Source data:
===============

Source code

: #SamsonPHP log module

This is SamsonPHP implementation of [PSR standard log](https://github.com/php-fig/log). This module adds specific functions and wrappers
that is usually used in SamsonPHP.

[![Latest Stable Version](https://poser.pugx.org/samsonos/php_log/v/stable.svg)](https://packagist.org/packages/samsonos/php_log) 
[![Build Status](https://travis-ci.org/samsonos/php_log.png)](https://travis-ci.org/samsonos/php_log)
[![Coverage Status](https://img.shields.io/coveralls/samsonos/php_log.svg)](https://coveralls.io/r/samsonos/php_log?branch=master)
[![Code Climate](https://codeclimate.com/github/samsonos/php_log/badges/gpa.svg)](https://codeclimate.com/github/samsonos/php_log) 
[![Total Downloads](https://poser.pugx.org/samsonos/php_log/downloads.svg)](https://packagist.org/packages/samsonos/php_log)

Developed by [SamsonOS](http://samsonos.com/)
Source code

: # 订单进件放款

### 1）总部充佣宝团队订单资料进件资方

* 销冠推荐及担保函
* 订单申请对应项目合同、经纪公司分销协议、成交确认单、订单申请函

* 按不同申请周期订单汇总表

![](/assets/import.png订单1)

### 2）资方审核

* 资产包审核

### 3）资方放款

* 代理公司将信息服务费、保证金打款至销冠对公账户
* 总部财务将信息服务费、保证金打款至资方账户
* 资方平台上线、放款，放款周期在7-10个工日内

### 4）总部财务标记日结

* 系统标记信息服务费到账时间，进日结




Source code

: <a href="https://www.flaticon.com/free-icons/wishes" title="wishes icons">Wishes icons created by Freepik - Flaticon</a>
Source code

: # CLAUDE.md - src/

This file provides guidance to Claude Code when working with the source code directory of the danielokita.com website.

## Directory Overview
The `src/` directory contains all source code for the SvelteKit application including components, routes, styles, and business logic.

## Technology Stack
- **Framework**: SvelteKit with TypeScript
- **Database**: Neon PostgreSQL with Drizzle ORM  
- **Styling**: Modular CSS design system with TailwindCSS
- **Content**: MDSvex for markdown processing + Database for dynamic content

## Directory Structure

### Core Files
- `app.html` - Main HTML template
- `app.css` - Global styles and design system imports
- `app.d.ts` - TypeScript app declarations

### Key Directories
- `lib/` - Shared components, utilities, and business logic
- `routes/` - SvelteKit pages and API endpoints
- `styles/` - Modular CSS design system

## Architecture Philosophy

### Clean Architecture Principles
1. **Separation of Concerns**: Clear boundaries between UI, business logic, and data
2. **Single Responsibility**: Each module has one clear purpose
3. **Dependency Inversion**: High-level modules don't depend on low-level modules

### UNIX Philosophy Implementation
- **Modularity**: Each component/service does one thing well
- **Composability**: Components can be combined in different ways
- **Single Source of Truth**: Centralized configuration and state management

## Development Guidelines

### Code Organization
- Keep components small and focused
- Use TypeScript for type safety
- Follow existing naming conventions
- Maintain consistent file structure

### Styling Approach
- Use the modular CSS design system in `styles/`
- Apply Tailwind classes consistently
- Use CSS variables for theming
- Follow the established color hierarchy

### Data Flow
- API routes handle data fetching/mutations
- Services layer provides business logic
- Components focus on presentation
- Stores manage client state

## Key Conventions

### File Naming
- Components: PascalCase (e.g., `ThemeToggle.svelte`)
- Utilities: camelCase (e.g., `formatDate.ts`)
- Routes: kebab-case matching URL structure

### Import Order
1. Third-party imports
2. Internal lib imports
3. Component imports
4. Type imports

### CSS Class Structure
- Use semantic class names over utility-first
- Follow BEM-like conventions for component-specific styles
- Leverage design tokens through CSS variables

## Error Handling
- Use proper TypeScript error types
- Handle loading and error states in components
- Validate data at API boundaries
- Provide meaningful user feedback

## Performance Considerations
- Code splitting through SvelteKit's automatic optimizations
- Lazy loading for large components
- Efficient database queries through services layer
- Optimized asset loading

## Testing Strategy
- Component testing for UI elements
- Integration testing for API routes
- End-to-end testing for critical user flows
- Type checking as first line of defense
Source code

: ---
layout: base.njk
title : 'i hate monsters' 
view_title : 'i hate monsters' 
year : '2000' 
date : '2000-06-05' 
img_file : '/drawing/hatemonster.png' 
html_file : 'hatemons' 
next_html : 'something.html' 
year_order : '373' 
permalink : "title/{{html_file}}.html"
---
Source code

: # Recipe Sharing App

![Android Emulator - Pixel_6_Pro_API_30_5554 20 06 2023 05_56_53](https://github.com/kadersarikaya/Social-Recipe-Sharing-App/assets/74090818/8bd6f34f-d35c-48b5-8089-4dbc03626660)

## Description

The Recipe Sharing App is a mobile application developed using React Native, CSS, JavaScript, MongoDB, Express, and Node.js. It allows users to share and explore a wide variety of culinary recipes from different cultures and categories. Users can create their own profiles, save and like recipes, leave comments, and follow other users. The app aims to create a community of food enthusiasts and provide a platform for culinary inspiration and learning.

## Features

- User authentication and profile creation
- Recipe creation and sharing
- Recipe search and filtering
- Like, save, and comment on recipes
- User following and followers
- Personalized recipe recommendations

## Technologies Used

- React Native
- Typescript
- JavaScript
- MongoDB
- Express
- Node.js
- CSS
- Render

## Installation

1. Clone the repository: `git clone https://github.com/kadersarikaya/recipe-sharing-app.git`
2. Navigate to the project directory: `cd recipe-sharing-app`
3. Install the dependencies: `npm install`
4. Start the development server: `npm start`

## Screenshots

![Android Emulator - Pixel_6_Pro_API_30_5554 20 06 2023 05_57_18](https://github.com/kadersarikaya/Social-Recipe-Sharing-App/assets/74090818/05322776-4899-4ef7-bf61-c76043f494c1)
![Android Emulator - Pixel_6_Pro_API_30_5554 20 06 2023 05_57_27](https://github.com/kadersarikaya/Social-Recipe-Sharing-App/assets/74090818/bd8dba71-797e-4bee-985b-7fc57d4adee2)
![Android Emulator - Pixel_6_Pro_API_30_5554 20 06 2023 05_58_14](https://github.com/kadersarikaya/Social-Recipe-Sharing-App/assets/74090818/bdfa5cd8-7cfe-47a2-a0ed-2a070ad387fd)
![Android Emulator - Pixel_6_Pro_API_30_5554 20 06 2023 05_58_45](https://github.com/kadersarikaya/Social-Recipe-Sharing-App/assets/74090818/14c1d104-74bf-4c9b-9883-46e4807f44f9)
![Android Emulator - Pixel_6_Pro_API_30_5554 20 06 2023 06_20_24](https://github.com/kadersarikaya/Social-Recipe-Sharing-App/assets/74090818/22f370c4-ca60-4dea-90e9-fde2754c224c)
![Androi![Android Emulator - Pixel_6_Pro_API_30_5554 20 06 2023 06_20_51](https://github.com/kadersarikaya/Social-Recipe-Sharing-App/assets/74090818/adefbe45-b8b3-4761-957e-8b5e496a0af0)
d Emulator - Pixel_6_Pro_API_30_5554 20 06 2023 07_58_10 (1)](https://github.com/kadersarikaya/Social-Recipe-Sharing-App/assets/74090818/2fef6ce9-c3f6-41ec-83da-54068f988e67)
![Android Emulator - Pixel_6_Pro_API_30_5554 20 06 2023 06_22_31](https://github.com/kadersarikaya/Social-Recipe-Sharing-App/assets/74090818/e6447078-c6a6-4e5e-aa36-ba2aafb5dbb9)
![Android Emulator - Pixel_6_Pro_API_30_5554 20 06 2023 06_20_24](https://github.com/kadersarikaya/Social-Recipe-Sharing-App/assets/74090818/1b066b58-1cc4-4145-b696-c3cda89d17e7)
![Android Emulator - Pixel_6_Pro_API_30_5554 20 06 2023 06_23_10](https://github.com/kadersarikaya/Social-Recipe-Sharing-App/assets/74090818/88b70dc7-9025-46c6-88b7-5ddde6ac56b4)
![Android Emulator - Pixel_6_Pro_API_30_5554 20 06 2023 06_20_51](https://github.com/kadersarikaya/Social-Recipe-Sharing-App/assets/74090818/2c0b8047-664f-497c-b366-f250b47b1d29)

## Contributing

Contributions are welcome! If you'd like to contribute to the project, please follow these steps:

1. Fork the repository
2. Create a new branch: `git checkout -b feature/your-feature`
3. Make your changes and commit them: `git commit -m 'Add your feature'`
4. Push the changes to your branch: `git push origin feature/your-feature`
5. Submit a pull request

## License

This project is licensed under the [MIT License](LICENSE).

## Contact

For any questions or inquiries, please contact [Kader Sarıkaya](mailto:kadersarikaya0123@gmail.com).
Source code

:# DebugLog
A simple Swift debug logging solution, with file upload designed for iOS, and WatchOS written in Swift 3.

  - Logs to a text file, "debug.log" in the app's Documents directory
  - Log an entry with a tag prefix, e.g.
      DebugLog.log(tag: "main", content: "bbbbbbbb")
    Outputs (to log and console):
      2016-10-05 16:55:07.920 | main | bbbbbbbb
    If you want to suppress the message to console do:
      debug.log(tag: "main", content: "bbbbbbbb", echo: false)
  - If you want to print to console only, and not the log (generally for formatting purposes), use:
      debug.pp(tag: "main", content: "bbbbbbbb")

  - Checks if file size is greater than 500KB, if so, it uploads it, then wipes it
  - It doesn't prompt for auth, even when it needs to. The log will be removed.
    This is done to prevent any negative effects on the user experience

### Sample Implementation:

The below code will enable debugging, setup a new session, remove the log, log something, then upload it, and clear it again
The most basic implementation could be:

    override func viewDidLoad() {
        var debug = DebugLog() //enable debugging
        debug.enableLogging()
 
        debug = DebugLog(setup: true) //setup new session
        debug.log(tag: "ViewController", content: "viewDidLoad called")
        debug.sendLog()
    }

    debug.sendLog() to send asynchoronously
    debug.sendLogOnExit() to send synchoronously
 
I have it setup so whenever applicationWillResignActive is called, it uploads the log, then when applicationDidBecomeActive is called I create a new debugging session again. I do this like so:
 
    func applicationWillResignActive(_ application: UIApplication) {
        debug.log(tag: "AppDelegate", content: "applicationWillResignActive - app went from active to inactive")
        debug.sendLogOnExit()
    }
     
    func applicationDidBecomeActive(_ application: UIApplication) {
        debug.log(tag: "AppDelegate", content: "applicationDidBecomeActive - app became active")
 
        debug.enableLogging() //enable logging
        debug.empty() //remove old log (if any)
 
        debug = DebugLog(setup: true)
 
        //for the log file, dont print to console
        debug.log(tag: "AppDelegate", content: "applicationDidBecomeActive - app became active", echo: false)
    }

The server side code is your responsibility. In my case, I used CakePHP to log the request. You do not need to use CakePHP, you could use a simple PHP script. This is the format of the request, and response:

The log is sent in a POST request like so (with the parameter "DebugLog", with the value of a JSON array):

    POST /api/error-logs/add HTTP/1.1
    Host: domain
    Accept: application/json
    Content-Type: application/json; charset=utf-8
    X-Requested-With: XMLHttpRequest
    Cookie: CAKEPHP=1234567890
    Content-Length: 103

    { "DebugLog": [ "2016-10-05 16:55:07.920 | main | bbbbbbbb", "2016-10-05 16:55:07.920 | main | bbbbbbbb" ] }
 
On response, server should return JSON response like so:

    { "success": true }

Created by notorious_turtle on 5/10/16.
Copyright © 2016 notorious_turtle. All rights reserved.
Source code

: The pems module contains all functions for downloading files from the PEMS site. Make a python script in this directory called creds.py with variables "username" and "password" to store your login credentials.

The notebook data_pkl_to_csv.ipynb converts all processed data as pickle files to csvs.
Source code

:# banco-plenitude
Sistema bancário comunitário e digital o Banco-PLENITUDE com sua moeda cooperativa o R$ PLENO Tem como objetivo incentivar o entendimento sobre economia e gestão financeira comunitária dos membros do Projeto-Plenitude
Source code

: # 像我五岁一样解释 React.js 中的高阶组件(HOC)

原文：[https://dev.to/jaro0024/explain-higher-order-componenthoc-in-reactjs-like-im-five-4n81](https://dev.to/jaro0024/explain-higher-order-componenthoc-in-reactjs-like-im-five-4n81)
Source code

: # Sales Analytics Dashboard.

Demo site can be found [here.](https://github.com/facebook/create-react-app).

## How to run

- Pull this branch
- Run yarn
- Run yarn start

===============

Scan the records above and report every line with the string "console".

    Outputs (to log and console):
    If you want to suppress the message to console do:
  - If you want to print to console only, and not the log (generally for formatting purposes), use:
        //for the log file, dont print to console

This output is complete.